A negligência em relação à saúde masculina no Brasil

Enviada em 29/05/2024

Analisando o cenário de sáude pública atual, têm-se como enfoque a negligência em relação à saúde masculina no Brasil. Inúmeras pesquisas científicas destacam a importância dos cuidados com higiêne e realização de exames frequentes. Entretanto, o estigma social acerca do cuidado masculino com seu próprio corpo e saúde, afetam a busca pelo cuidado preventivo. Junto a isso, a pobreza corrobora para o problema em pauta. Sendo assim, é de fundamental relevância, debater acerca da negligência em relação a saúde masculina no Brasil.

Em primeira análise, o recente apogeu do movimento intitulado"Red Pill", traz consigo um constructo do que é ser homem na sociedade. Esta comunidade, usa as redes sociais, para demonstrar como deve-se agir, afirmando sua sexualidade e força. O movimento postula que os cuidados com o corpo e saúde, estão restritos apenas a comunidade feminina. Isto impacta diretamente na saúde mental e física dos homens, dado que, a sua masculinade é posta a prova, se realizam atos de auto cuidado, incluindo higiêne e tratamento médico. Nesse contexto, o estigma da sociedade, reverbera a negligência em relação a saúde nesta Federação.
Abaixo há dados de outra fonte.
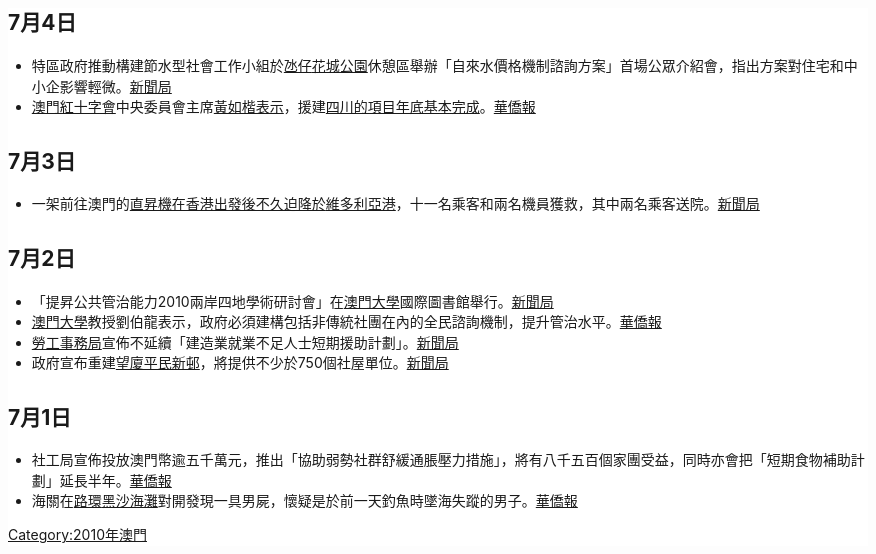 ## 7月4日

  - 特區政府推動構建節水型社會工作小組於[氹仔](../Page/氹仔.md "wikilink")[花城公園](../Page/花城公園.md "wikilink")休憩區舉辦「自來水價格機制諮詢方案」首場公眾介紹會，指出方案對住宅和中小企影響輕微。[新聞局](http://www.gcs.gov.mo/showNews.php?PageLang=C&DataUcn=46078&Member=0)
  - [澳門紅十字會](../Page/澳門紅十字會.md "wikilink")中央委員會主席[黃如楷表示](https://zh.wikipedia.org/wiki/黃如楷 "wikilink")，援建[四川的項目年底基本完成](https://zh.wikipedia.org/wiki/四川 "wikilink")。[華僑報](http://www.vakiodaily.com/index.php?tn=viewer&ncid=1&nid=160055&dt=20100705&lang=tw)

## 7月3日

  - 一架前往澳門的[直昇機在香港出發後不久迫降於](https://zh.wikipedia.org/wiki/直昇機 "wikilink")[維多利亞港](../Page/維多利亞港.md "wikilink")，十一名乘客和兩名機員獲救，其中兩名乘客送院。[新聞局](http://www.gcs.gov.mo/showNews.php?PageLang=C&DataUcn=46070&Member=0)

## 7月2日

  - 「提昇公共管治能力2010兩岸四地學術研討會」在[澳門大學](../Page/澳門大學.md "wikilink")國際圖書館舉行。[新聞局](http://www.gcs.gov.mo/showNews.php?PageLang=C&DataUcn=46059&Member=0)
  - [澳門大學](../Page/澳門大學.md "wikilink")教授劉伯龍表示，政府必須建構包括非傳統社團在內的全民諮詢機制，提升管治水平。[華僑報](http://www.vakiodaily.com/index.php?tn=viewer&ncid=1&nid=159977&dt=20100703&lang=tw)
  - [勞工事務局](../Page/勞工事務局.md "wikilink")宣佈不延續「建造業就業不足人士短期援助計劃」。[新聞局](http://www.gcs.gov.mo/showNews.php?PageLang=C&DataUcn=46040&Member=0)
  - 政府宣布重建[望廈平民新邨](https://zh.wikipedia.org/wiki/望廈平民新邨 "wikilink")，將提供不少於750個社屋單位。[新聞局](http://www.gcs.gov.mo/showNews.php?PageLang=C&DataUcn=46054&Member=0)

## 7月1日

  - 社工局宣佈投放澳門幣逾五千萬元，推出「協助弱勢社群舒緩通脹壓力措施」，將有八千五百個家團受益，同時亦會把「短期食物補助計劃」延長半年。[華僑報](http://www.vakiodaily.com/index.php?tn=viewer&ncid=1&nid=159951&dt=20100702&lang=tw)
  - 海關在[路環](../Page/路環.md "wikilink")[黑沙海灘](../Page/黑沙海灘.md "wikilink")對開發現一具男屍，懷疑是於前一天釣魚時墜海失蹤的男子。[華僑報](http://www.vakiodaily.com/index.php?tn=viewer&ncid=1&nid=159950&dt=20100702&lang=tw)

[Category:2010年澳門](https://zh.wikipedia.org/wiki/Category:2010年澳門 "wikilink")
Em segunda análise, a pobreza, atenua o problema supracitado. Maslow, teórico da psicologia humanista, em meados dos anos 90, propôs a “Pirâmide de Maslow”.

De acordo com seus estudos, ele afirma que é impossível atingir pleno cuidado, sem primeiro, atender às necessidades fisiológicas. O Brasil ainda enfrenta problemáticas como insegurança alimentar e miséria, neste contexto, discutir saúde, segundo Maslow é ineficaz. Para ele, enquanto o indivíduo se ocupar em atender o básico necessário para sobrevivência como moradia e alimentação, a saúde e auto cuidado, não serão plenamente alcançados. Assim sendo, pode-se afirmar que a negação do cuidado com a saúde masculina há de continuar se problemas adjacentes, não forem resolvidas.

Portanto, visando erradicar a negligênicia do acesso à saúde masculina no Brasil, as Unidades Básicas de Saúde devem abrir rodas de conversa interdiciplinares,afim de mitigar os estigmas acerca do ideal de masculinidade. Ademais é imprescindível que, o presidente e os chefes de estado, criem políticas públicas visando erradicar a pobreza, para que o acesso a saúde não seja impedido por forças maiores.